Watching Pawel Pawlikowski’s drama “Ida,” is to immerse yourself in a film of great silences. Set in the grim landscape of postwar-Poland “Ida” follows Anna, a young Catholic nun (newcomer Agata Trzebuchowska) as she prepares to profess her vows in the convent she’s lived in since childhood. Before she can take this important step, the convent’s Mother Superior insists that she pay a visit to her only living relative, her aunt Wanda (Agata Kulesza). Obeying reluctantly, Anna’s appearance in Wanda’s life unmoors not only the older woman but Anna herself, who learns that her real name is Ida, and that her Jewish parents were murdered during World War II.
The film provides a beautifully-constructed look at how the past can simultaneously haunt and inform the present. It is an outstanding reflection on the violence that destroyed a country and a whole swath of its people, and it asks the important question: how do you move forward when you no longer know who you are?
Pawlikowski revels in these questions, and the movie’s cinematography reflects this interest. As Ida and Wanda journey through the countryside to their family’s ancestral home to find the place where Ida’s parents are buried, Pawlikowski takes us through a landscape so bleak as to be beautiful. Poland’s forests, which Ida observes in contemplative silence from the car window, echo the enforced silence of convent life, to which Ida ostensibly aspires. But Wanda, brooding and melancholy in the driver’s seat, her work as a harsh Communist party member never far from the edges of her character, seems as lost and defeated as the Poland that had sprung up from the wreckage of World War II. The ruins of her life–her lonely apartment, her bleak job, and her crushing loneliness–is thrown in sharp contrast to the orderly purpose of Ida’s life, which is evident from the film’s opening minutes.
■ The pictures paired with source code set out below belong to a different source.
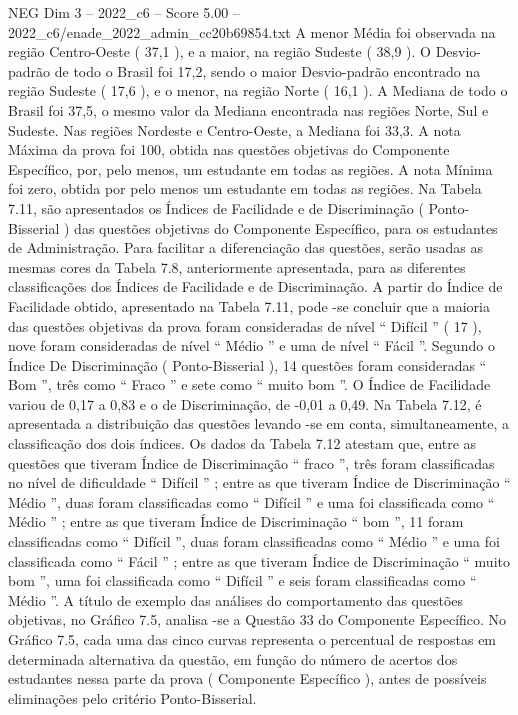 \begin{textsample}{NEG Dim 3 – 2022\_c6 – Score 5.00 – 2022\_c6/enade\_2022\_admin\_cc20b69854.txt}
A menor Média foi observada na região Centro-Oeste ( 37,1 ), e a maior, na região Sudeste ( 38,9 ).
O Desvio-padrão de todo o Brasil foi 17,2, sendo o maior Desvio-padrão encontrado na região Sudeste ( 17,6 ), e o menor, na região Norte ( 16,1 ).
A Mediana de todo o Brasil foi 37,5, o mesmo valor da Mediana encontrada nas regiões Norte, Sul e Sudeste.
Nas regiões Nordeste e Centro-Oeste, a Mediana foi 33,3.
A nota Máxima da prova foi 100, obtida nas questões objetivas do Componente Específico, por, pelo menos, um estudante em todas as regiões.
A nota Mínima foi zero, obtida por pelo menos um estudante em todas as regiões.
Na Tabela 7.11, são apresentados os Índices de Facilidade e de Discriminação ( Ponto-Bisserial ) das questões objetivas do Componente Específico, para os estudantes de Administração.
Para facilitar a diferenciação das questões, serão usadas as mesmas cores da Tabela 7.8, anteriormente apresentada, para as diferentes classificações dos Índices de Facilidade e de Discriminação.
A partir do Índice de Facilidade obtido, apresentado na Tabela 7.11, pode -se concluir que a maioria das questões objetivas da prova foram consideradas de nível “ Difícil ” ( 17 ), nove foram consideradas de nível “ Médio ” e uma de nível “ Fácil ”.
Segundo o Índice De Discriminação ( Ponto-Bisserial ), 14 questões foram consideradas “ Bom ”, três como “ Fraco ” e sete como “ muito bom ”.
O Índice de Facilidade variou de 0,17 a 0,83 e o de Discriminação, de -0,01 a 0,49.
Na Tabela 7.12, é apresentada a distribuição das questões levando -se em conta, simultaneamente, a classificação dos dois índices.
Os dados da Tabela 7.12 atestam que, entre as questões que tiveram Índice de Discriminação “ fraco ”, três foram classificadas no nível de dificuldade “ Difícil ” ; entre as que tiveram Índice de Discriminação “ Médio ”, duas foram classificadas como “ Difícil ” e uma foi classificada como “ Médio ” ; entre as que tiveram Índice de Discriminação “ bom ”, 11 foram classificadas como “ Difícil ”, duas foram classificadas como “ Médio ” e uma foi classificada como “ Fácil ” ; entre as que tiveram Índice de Discriminação “ muito bom ”, uma foi classificada como “ Difícil ” e seis foram classificadas como “ Médio ”.
A título de exemplo das análises do comportamento das questões objetivas, no Gráfico 7.5, analisa -se a Questão 33 do Componente Específico.
No Gráfico 7.5, cada uma das cinco curvas representa o percentual de respostas em determinada alternativa da questão, em função do número de acertos dos estudantes nessa parte da prova ( Componente Específico ), antes de possíveis eliminações pelo critério Ponto-Bisserial.

\end{textsample}

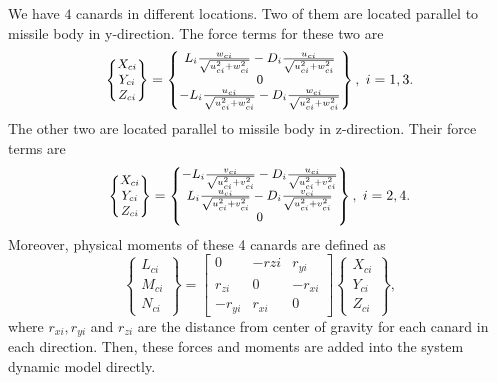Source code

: \documentclass[letterpaper, 10 pt, conference]{ieeeconf}  %
\begin{document}
We have $4$ canards in different locations. Two of them are located parallel to missile  body in y-direction. The force terms for these two are
\begin{equation}\small
\begin{Bmatrix}
X_{ci} \\ Y_{ci} \\ Z_{ci} 
\end{Bmatrix}
=
\begin{Bmatrix}
L_i \frac{w_{ci}}{\sqrt{u_{ci}^2+w_{ci}^2}}-D_i \frac{u_{ci}}{\sqrt{u_{ci}^2+w_{ci}^2}} \\ 0 \\ -L_i \frac{u_{ci}}{\sqrt{u_{ci}^2+w_{ci}^2}}-D_i \frac{w_{ci}}{\sqrt{u_{ci}^2+w_{ci}^2}}
\end{Bmatrix},
\ i={1,3}.
\end{equation}
The other two are located parallel to missile body in z-direction. Their force terms are
\begin{equation}\small
\begin{Bmatrix}
X_{ci} \\ Y_{ci} \\ Z_{ci} 
\end{Bmatrix}
=
\begin{Bmatrix}
-L_i \frac{v_{ci}}{\sqrt{u_{ci}^2+v_{ci}^2}}-D_i \frac{u_{ci}}{\sqrt{u_{ci}^2+v_{ci}^2}} \\ L_i \frac{u_{ci}}{\sqrt{u_{ci}^2+v_{ci}^2}}-D_i \frac{v_{ci}}{\sqrt{u_{ci}^2+v_{ci}^2}} \\ 0
\end{Bmatrix},
\ i={2,4}.
\end{equation}
Moreover, physical moments of these 4 canards are defined as
\begin{equation}
\begin{Bmatrix}
L_{ci} \\ M_{ci} \\ N_{ci} 
\end{Bmatrix}
=
\begin{bmatrix}
0 & -r{zi} & r_{yi}\\ r_{zi} & 0 & -r_{xi}\\ -r_{yi} &r_{xi} & 0
\end{bmatrix}
\begin{Bmatrix}
X_{ci} \\  Y_{ci} \\ Z_{ci}
\end{Bmatrix},
\label{eqn:canend}
\end{equation}
where $r_{xi}, r_{yi}$ and $r_{zi}$ are the distance from center of gravity for each canard in each direction. Then, these forces and moments are added into the system dynamic model directly.
\end{document}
The film’s pressing questions, of the nature of identity and the importance of the past as an object that informs the future, unfold so thoughtfully, with such grace and purpose, that it is impossible not to be moved by Pawlikowski’s achievement. Agata Trzebuchowska brings particular elegance to the role of Anna/Ida. She weighs her character’s uncertain commitments to church and religion alongside her determination to uncover her family’s past, and she does this so well that she nearly steals the film out from under Agata Kulesza. “Ida” is an uncompromisingly beautiful picture that deserves to be watched again and again.